Un documentaire parfois dur à voir et à entendre, tant il donne parfois à entendre la parole de criminels sans scrupules et sans regrets. Mais un film également riche d’observations sur ces mêmes mécanismes décrits dans Pologne 1939. Et là encore, une diversité d’attitudes à noter : certains sont des repentis (un pasteur, un syndicaliste), d’autres sont inflexibles et continuent de défendre leurs actes soit par le négationnisme, soit par l’inversion, une nouvelle fois, du sens du crime, dénonçant une « justice des vainqueurs ».

L’un des moments les plus intéressants du film vient du témoignage d’un fils de SS : Niklas Frank, fils de Hans Frank, gouverneur de Pologne occupée. Peut-être un des témoignages les plus éclairants : « un souvenir de médiocrité ». Alcool et sexe sans mesure, luxe et luxure. Une ambiance décrite aussi parmi les gardiens d’Auschwitz : la délégation des crimes à des agents dominés, notamment des criminels de droit commun, et un mode de vie frivole à l’excès, en faisant mine de ne pas voir, ne pas savoir et ne pas assumer ce qu’il advient. Cette lâcheté, comme l’aveu du but réelle de l’action des nazis : établir un régime qui les fasse aristocrates, ou du moins bourgeois, non pour mener un peuple vers une destinée, mais pour jouir de la richesse produite. Auraient-ils eu des ambitions plus « nobles » que leur construction sociale raciste n’en serait pas moins inexcusable sur le fond et sur la forme.

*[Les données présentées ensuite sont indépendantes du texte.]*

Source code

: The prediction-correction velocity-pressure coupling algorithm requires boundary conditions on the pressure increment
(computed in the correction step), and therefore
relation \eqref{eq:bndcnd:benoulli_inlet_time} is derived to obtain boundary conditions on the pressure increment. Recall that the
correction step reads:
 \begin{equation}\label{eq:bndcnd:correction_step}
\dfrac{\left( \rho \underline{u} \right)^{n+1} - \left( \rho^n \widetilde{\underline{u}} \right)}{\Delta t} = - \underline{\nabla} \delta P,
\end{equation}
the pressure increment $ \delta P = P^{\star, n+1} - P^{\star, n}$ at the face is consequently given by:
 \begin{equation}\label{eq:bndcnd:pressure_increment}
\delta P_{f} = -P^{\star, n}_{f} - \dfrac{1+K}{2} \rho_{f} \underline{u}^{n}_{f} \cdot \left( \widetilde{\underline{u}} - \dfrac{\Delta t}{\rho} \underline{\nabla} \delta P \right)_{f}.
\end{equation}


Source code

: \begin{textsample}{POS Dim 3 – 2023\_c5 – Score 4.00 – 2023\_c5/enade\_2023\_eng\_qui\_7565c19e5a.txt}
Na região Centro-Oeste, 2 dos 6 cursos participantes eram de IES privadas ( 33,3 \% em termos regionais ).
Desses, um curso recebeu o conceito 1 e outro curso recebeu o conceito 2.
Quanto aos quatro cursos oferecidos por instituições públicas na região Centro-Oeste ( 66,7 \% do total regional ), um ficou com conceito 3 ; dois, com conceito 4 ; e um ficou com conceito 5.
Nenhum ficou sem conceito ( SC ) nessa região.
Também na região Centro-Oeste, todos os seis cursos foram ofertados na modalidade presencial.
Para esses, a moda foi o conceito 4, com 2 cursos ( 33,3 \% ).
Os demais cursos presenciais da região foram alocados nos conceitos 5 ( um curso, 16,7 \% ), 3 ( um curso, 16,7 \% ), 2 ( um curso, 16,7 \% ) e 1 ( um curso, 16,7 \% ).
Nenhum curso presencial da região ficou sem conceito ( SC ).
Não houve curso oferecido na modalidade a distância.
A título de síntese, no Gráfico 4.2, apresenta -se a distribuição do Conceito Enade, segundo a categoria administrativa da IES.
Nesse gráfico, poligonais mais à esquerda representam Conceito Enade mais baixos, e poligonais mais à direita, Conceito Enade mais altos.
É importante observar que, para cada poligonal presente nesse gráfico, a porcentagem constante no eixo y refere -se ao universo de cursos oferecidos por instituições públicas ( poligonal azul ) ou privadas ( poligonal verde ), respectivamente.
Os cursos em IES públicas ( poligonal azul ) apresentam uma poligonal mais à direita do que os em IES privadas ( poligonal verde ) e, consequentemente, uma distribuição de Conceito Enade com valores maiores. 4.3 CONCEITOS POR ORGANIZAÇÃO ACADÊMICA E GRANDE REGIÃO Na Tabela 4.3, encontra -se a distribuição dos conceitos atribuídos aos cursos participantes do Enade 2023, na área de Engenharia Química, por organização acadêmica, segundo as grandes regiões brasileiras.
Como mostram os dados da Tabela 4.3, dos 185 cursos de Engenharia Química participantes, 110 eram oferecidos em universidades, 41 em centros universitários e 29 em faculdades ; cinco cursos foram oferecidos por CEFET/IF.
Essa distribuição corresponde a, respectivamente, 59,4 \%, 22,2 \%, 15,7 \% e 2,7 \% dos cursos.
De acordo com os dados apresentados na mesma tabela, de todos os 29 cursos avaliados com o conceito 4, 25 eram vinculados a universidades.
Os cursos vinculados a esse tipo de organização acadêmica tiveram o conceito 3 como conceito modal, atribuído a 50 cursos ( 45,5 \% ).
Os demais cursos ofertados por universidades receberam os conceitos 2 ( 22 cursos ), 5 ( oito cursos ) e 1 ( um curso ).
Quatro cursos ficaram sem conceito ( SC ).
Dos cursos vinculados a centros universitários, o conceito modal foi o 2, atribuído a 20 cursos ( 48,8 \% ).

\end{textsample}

À noter aussi, ce combat pour la mémoire tentant de semer la confusion dans le souvenir : négation de la Shoah, bien sûr, mais aussi, classique dans la défense du nazisme, la mise en comparaison des crimes nazies et des bombardements sur les villes allemandes ou la justification des atrocités commises contre des civils par l’action des partisans. Comparaisons qui ne tiennent qu’en omettant les populations bombardées d’Espagne, de Pologne, de France, d’Angleterre, de Russie, etc et en omettant le rôle d’agresseur et l’expansionnisme du régime nazi. La guerre n’est pas un jeu où on peut crier pouce quand le vent tourne. Néanmoins, le fait que certains SS n’aient jamais renié leur engagement et qu’ils fassent aujourd’hui encore des émules est bien la preuve que même quand les armes sont à terre, le combat continue, celui du sens.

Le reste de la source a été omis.